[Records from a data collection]
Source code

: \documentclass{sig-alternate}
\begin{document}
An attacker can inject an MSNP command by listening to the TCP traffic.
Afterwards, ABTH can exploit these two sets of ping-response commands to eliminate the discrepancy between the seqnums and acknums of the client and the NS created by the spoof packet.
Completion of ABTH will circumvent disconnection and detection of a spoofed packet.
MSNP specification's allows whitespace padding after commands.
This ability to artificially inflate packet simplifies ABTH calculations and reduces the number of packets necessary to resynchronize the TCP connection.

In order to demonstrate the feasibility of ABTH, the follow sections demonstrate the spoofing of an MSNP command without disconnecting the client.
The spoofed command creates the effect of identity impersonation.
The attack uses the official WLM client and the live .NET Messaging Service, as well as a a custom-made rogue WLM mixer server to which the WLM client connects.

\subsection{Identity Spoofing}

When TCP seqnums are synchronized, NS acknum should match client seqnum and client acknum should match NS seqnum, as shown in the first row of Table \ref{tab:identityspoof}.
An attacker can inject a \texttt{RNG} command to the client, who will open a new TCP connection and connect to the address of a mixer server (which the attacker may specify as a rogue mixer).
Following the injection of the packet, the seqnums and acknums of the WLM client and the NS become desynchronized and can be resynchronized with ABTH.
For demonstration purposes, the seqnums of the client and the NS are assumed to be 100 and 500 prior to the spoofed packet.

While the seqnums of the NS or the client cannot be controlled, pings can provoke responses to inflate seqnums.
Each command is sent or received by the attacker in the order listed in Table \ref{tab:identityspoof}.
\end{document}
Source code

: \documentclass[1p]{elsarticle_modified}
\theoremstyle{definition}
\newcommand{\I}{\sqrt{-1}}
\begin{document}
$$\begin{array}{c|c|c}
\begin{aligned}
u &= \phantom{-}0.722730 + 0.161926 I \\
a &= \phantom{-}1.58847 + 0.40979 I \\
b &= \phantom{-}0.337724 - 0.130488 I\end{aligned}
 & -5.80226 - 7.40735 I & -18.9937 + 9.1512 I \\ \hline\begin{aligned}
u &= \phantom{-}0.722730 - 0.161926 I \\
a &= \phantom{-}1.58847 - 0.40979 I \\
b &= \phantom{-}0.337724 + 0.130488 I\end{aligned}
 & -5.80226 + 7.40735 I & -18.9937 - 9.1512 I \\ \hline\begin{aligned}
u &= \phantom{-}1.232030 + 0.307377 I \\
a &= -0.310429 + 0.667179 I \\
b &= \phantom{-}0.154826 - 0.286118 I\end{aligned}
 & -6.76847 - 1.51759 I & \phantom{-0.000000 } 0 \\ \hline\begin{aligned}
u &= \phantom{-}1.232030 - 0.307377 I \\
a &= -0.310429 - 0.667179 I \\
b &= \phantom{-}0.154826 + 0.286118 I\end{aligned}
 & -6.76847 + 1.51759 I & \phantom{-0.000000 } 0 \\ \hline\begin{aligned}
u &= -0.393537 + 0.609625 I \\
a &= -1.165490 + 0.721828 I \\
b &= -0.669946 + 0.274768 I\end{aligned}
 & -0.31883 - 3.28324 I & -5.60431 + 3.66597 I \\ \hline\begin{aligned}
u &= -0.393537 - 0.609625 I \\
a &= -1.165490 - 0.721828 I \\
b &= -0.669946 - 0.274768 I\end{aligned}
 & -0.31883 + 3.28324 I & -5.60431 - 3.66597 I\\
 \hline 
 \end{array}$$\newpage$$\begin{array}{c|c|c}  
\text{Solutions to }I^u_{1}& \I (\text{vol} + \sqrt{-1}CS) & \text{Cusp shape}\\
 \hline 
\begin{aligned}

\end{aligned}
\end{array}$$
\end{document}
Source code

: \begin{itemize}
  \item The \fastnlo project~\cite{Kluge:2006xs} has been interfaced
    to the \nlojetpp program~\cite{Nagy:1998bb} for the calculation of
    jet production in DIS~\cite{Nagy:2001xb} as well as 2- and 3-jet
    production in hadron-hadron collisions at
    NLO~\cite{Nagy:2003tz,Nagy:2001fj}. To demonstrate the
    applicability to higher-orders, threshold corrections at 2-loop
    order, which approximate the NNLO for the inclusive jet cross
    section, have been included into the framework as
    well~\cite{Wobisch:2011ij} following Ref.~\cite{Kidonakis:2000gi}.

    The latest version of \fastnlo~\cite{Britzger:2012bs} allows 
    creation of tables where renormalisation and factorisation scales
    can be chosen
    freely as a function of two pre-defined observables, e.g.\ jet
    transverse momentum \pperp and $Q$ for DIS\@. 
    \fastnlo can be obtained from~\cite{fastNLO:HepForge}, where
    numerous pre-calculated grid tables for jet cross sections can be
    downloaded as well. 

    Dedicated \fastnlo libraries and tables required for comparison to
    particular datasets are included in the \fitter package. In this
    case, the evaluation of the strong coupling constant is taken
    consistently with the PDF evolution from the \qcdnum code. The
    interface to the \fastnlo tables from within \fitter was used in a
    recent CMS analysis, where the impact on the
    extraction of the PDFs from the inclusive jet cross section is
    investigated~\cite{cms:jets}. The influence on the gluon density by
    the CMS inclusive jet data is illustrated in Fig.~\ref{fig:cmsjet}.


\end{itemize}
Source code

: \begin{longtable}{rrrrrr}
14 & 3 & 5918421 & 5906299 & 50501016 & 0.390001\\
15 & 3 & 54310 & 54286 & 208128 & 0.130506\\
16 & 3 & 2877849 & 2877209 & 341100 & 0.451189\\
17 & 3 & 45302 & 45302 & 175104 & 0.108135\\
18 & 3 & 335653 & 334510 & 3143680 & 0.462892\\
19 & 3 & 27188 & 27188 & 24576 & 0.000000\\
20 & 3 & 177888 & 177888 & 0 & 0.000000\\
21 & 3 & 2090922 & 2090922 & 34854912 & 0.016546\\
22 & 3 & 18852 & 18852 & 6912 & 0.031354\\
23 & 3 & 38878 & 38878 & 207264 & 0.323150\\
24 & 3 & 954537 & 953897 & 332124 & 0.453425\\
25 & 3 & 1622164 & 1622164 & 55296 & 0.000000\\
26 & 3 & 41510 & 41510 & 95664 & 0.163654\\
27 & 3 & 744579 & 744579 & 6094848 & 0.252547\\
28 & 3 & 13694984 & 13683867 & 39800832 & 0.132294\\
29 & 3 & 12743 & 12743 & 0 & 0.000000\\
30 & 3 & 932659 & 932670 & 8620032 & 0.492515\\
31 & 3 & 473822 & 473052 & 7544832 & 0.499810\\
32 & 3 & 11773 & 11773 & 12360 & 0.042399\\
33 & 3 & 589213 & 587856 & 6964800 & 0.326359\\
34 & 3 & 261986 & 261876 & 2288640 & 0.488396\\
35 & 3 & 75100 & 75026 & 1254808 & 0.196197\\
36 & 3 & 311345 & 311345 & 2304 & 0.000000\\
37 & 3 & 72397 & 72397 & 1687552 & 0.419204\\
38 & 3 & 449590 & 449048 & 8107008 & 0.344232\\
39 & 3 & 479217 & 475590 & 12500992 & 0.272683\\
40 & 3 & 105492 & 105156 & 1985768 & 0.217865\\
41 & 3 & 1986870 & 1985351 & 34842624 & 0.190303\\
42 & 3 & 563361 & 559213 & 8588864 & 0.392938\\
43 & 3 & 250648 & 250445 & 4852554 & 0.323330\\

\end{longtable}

-- REQUIREMENT --
Copy all lines above containing the string "tables".

-- OUTPUT BELOW --
    creation of tables where renormalisation and factorisation scales
    numerous pre-calculated grid tables for jet cross sections can be
    Dedicated \fastnlo libraries and tables required for comparison to
    interface to the \fastnlo tables from within \fitter was used in a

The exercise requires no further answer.